◆ TASK ITEM
In full and exactly, reproduce the entries below, but omit the pictures.

(Entries taken from a collection)
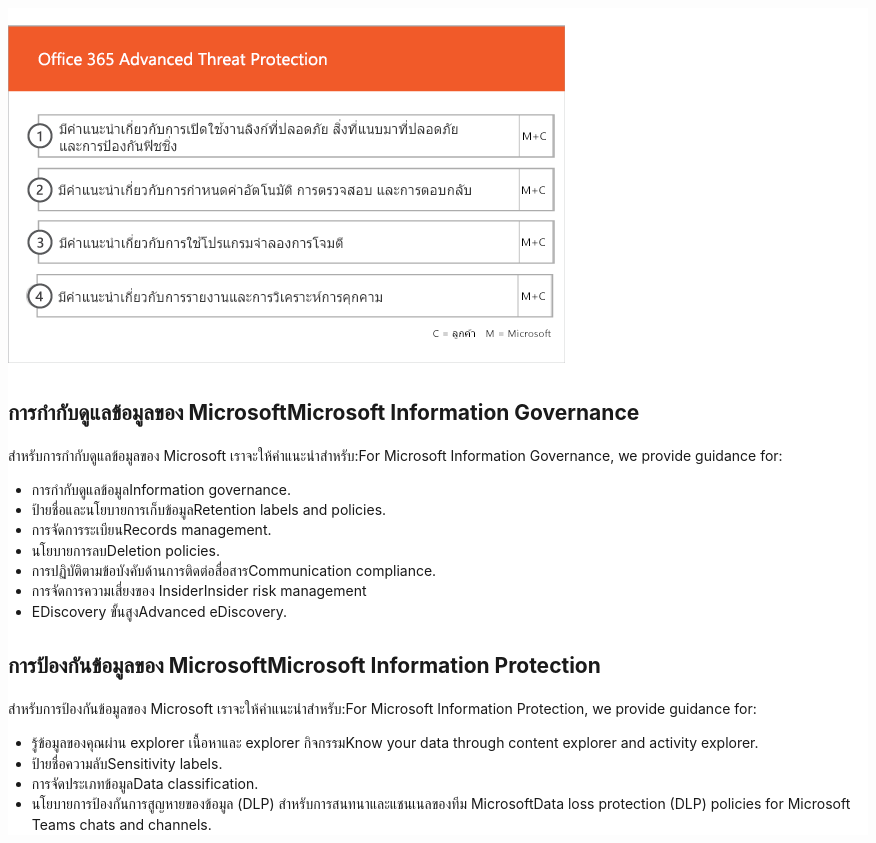 ![ไดอะแกรม ATP ของ Office ๓๖๕ (ปฐมนิเทศ)](media/Office-365-Advanced-Threat-Protector-orange-3.png)

## <a name="microsoft-information-governance"></a><span data-ttu-id="56d7c-197">การกำกับดูแลข้อมูลของ Microsoft</span><span class="sxs-lookup"><span data-stu-id="56d7c-197">Microsoft Information Governance</span></span>

<span data-ttu-id="56d7c-198">สำหรับการกำกับดูแลข้อมูลของ Microsoft เราจะให้คำแนะนำสำหรับ:</span><span class="sxs-lookup"><span data-stu-id="56d7c-198">For Microsoft Information Governance, we provide guidance for:</span></span>

- <span data-ttu-id="56d7c-199">การกำกับดูแลข้อมูล</span><span class="sxs-lookup"><span data-stu-id="56d7c-199">Information governance.</span></span>
- <span data-ttu-id="56d7c-200">ป้ายชื่อและนโยบายการเก็บข้อมูล</span><span class="sxs-lookup"><span data-stu-id="56d7c-200">Retention labels and policies.</span></span>
- <span data-ttu-id="56d7c-201">การจัดการระเบียน</span><span class="sxs-lookup"><span data-stu-id="56d7c-201">Records management.</span></span>
- <span data-ttu-id="56d7c-202">นโยบายการลบ</span><span class="sxs-lookup"><span data-stu-id="56d7c-202">Deletion policies.</span></span>
- <span data-ttu-id="56d7c-203">การปฏิบัติตามข้อบังคับด้านการติดต่อสื่อสาร</span><span class="sxs-lookup"><span data-stu-id="56d7c-203">Communication compliance.</span></span>
- <span data-ttu-id="56d7c-204">การจัดการความเสี่ยงของ Insider</span><span class="sxs-lookup"><span data-stu-id="56d7c-204">Insider risk management</span></span> 
- <span data-ttu-id="56d7c-205">EDiscovery ขั้นสูง</span><span class="sxs-lookup"><span data-stu-id="56d7c-205">Advanced eDiscovery.</span></span>

## <a name="microsoft-information-protection"></a><span data-ttu-id="56d7c-206">การป้องกันข้อมูลของ Microsoft</span><span class="sxs-lookup"><span data-stu-id="56d7c-206">Microsoft Information Protection</span></span>

<span data-ttu-id="56d7c-207">สำหรับการป้องกันข้อมูลของ Microsoft เราจะให้คำแนะนำสำหรับ:</span><span class="sxs-lookup"><span data-stu-id="56d7c-207">For Microsoft Information Protection, we provide guidance for:</span></span>
- <span data-ttu-id="56d7c-208">รู้ข้อมูลของคุณผ่าน explorer เนื้อหาและ explorer กิจกรรม</span><span class="sxs-lookup"><span data-stu-id="56d7c-208">Know your data through content explorer and activity explorer.</span></span>
- <span data-ttu-id="56d7c-209">ป้ายชื่อความลับ</span><span class="sxs-lookup"><span data-stu-id="56d7c-209">Sensitivity labels.</span></span>
- <span data-ttu-id="56d7c-210">การจัดประเภทข้อมูล</span><span class="sxs-lookup"><span data-stu-id="56d7c-210">Data classification.</span></span>
- <span data-ttu-id="56d7c-211">นโยบายการป้องกันการสูญหายของข้อมูล (DLP) สำหรับการสนทนาและแชนเนลของทีม Microsoft</span><span class="sxs-lookup"><span data-stu-id="56d7c-211">Data loss protection (DLP) policies for Microsoft Teams chats and channels.</span></span>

◆ OUTPUT BELOW
 ![ไดอะแกรม ATP ของ Office ๓๖๕ (ปฐมนิเทศ)](media/Office-365-Advanced-Threat-Protector-orange-3.png)

## <a name="microsoft-information-governance"></a><span data-ttu-id="56d7c-197">การกำกับดูแลข้อมูลของ Microsoft</span><span class="sxs-lookup"><span data-stu-id="56d7c-197">Microsoft Information Governance</span></span>

<span data-ttu-id="56d7c-198">สำหรับการกำกับดูแลข้อมูลของ Microsoft เราจะให้คำแนะนำสำหรับ:</span><span class="sxs-lookup"><span data-stu-id="56d7c-198">For Microsoft Information Governance, we provide guidance for:</span></span>

- <span data-ttu-id="56d7c-199">การกำกับดูแลข้อมูล</span><span class="sxs-lookup"><span data-stu-id="56d7c-199">Information governance.</span></span>
- <span data-ttu-id="56d7c-200">ป้ายชื่อและนโยบายการเก็บข้อมูล</span><span class="sxs-lookup"><span data-stu-id="56d7c-200">Retention labels and policies.</span></span>
- <span data-ttu-id="56d7c-201">การจัดการระเบียน</span><span class="sxs-lookup"><span data-stu-id="56d7c-201">Records management.</span></span>
- <span data-ttu-id="56d7c-202">นโยบายการลบ</span><span class="sxs-lookup"><span data-stu-id="56d7c-202">Deletion policies.</span></span>
- <span data-ttu-id="56d7c-203">การปฏิบัติตามข้อบังคับด้านการติดต่อสื่อสาร</span><span class="sxs-lookup"><span data-stu-id="56d7c-203">Communication compliance.</span></span>
- <span data-ttu-id="56d7c-204">การจัดการความเสี่ยงของ Insider</span><span class="sxs-lookup"><span data-stu-id="56d7c-204">Insider risk management</span></span> 
- <span data-ttu-id="56d7c-205">EDiscovery ขั้นสูง</span><span class="sxs-lookup"><span data-stu-id="56d7c-205">Advanced eDiscovery.</span></span>

## <a name="microsoft-information-protection"></a><span data-ttu-id="56d7c-206">การป้องกันข้อมูลของ Microsoft</span><span class="sxs-lookup"><span data-stu-id="56d7c-206">Microsoft Information Protection</span></span>

<span data-ttu-id="56d7c-207">สำหรับการป้องกันข้อมูลของ Microsoft เราจะให้คำแนะนำสำหรับ:</span><span class="sxs-lookup"><span data-stu-id="56d7c-207">For Microsoft Information Protection, we provide guidance for:</span></span>
- <span data-ttu-id="56d7c-208">รู้ข้อมูลของคุณผ่าน explorer เนื้อหาและ explorer กิจกรรม</span><span class="sxs-lookup"><span data-stu-id="56d7c-208">Know your data through content explorer and activity explorer.</span></span>
- <span data-ttu-id="56d7c-209">ป้ายชื่อความลับ</span><span class="sxs-lookup"><span data-stu-id="56d7c-209">Sensitivity labels.</span></span>
- <span data-ttu-id="56d7c-210">การจัดประเภทข้อมูล</span><span class="sxs-lookup"><span data-stu-id="56d7c-210">Data classification.</span></span>
- <span data-ttu-id="56d7c-211">นโยบายการป้องกันการสูญหายของข้อมูล (DLP) สำหรับการสนทนาและแชนเนลของทีม Microsoft</span><span class="sxs-lookup"><span data-stu-id="56d7c-211">Data loss protection (DLP) policies for Microsoft Teams chats and channels.</span></span>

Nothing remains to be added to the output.